We are asking that shareholders keep up the pressure on the Board so that
it does not have the opportunity to block the sale of the Company. That is why
we are asking you to join us in calling a Special Meeting of shareholders at
which you will have an opportunity to vote on proposals designed to maximize the
current value of your shares, including a proposal to remove the existing Board
and to replace it with directors who will seek to sell the company for $16 or
more.
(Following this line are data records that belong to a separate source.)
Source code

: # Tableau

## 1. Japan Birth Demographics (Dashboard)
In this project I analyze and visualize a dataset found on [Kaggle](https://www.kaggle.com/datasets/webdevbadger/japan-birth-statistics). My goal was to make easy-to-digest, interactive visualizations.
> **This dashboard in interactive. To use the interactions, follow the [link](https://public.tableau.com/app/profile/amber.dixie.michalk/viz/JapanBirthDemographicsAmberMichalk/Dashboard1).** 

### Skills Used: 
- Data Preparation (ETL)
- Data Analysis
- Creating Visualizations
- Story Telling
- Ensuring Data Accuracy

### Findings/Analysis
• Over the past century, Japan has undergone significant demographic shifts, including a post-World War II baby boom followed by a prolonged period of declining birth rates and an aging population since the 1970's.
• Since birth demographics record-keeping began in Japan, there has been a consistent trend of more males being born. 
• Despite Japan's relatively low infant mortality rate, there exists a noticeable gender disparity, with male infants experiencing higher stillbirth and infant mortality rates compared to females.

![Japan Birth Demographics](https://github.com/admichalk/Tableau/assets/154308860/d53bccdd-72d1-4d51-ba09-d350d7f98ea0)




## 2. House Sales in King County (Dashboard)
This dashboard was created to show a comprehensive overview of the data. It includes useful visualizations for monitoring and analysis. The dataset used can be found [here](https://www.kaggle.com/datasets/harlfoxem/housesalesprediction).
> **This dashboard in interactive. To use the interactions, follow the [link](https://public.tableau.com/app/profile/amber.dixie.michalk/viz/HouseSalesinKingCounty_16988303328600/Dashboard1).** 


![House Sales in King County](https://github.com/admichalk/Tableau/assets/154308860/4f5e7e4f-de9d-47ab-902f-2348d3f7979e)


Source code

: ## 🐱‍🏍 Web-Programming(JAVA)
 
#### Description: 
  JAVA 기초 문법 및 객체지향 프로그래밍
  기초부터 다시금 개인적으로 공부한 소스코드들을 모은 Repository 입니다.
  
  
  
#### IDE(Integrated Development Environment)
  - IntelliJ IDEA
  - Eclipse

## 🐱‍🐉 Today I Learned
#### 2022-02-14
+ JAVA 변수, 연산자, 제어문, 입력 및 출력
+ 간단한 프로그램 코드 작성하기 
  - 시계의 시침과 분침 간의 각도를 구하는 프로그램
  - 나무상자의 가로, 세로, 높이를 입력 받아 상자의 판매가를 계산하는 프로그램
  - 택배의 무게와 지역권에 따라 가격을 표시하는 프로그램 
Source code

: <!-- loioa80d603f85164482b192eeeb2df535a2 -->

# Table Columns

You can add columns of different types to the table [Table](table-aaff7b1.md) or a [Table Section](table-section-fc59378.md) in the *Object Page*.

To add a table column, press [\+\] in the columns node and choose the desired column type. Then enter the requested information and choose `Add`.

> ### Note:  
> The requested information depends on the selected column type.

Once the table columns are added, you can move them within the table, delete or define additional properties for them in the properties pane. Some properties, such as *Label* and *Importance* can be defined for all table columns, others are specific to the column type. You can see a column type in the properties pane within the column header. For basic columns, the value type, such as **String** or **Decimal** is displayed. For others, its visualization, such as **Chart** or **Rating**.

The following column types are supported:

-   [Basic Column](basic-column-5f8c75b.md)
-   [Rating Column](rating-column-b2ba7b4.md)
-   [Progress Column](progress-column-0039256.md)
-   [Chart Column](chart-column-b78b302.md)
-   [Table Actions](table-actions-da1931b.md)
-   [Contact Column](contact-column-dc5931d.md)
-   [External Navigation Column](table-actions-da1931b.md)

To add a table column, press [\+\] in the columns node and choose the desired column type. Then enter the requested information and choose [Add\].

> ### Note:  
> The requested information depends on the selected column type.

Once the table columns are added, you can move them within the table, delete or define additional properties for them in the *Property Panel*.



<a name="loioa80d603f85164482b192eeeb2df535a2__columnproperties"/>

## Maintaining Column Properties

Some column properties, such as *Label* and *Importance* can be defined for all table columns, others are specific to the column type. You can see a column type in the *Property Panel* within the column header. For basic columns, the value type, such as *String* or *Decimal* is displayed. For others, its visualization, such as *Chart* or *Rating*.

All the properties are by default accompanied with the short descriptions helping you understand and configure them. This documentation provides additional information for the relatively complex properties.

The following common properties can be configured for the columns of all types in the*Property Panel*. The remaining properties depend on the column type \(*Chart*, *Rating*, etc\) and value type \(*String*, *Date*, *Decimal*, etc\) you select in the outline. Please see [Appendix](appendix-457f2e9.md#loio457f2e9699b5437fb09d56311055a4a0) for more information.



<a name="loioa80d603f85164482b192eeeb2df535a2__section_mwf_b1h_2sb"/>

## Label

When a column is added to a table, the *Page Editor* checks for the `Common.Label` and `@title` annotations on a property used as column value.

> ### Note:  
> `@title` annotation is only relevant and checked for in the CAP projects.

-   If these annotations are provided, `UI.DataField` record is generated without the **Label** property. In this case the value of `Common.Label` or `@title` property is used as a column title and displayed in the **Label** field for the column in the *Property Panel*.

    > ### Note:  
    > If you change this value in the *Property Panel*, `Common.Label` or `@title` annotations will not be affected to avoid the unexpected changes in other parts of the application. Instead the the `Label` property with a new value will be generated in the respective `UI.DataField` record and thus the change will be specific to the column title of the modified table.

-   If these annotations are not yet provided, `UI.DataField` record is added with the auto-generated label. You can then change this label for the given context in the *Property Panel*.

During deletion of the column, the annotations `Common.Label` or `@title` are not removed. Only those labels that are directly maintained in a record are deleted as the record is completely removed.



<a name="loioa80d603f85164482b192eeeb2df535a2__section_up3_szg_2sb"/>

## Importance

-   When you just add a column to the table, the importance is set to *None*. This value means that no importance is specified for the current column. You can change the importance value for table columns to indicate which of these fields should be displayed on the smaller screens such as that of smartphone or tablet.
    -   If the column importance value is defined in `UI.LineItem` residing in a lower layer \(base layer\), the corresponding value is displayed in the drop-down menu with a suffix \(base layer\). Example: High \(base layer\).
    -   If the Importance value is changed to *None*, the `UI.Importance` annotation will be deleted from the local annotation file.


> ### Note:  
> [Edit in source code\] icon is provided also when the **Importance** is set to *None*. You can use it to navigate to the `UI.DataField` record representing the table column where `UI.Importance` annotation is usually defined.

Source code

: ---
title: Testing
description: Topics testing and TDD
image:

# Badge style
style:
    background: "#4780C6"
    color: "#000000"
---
These proposals are described in detail in the enclosed Solicitation
Statement which you should review carefully.
IF YOU THINK SHAREHOLDERS SHOULD HAVE THE OPPORTUNITY TO DECIDE THE
COMPANY'S FUTURE, SIMPLY EXECUTE AND RETURN THE GOLD AGENT DESIGNATION CARD.
Although a separate vote will then be necessary on the shareholder proposals,
the calling of a Special Meeting will send a clear message to Rexene's board
that you want action now on maximizing current shareholder value.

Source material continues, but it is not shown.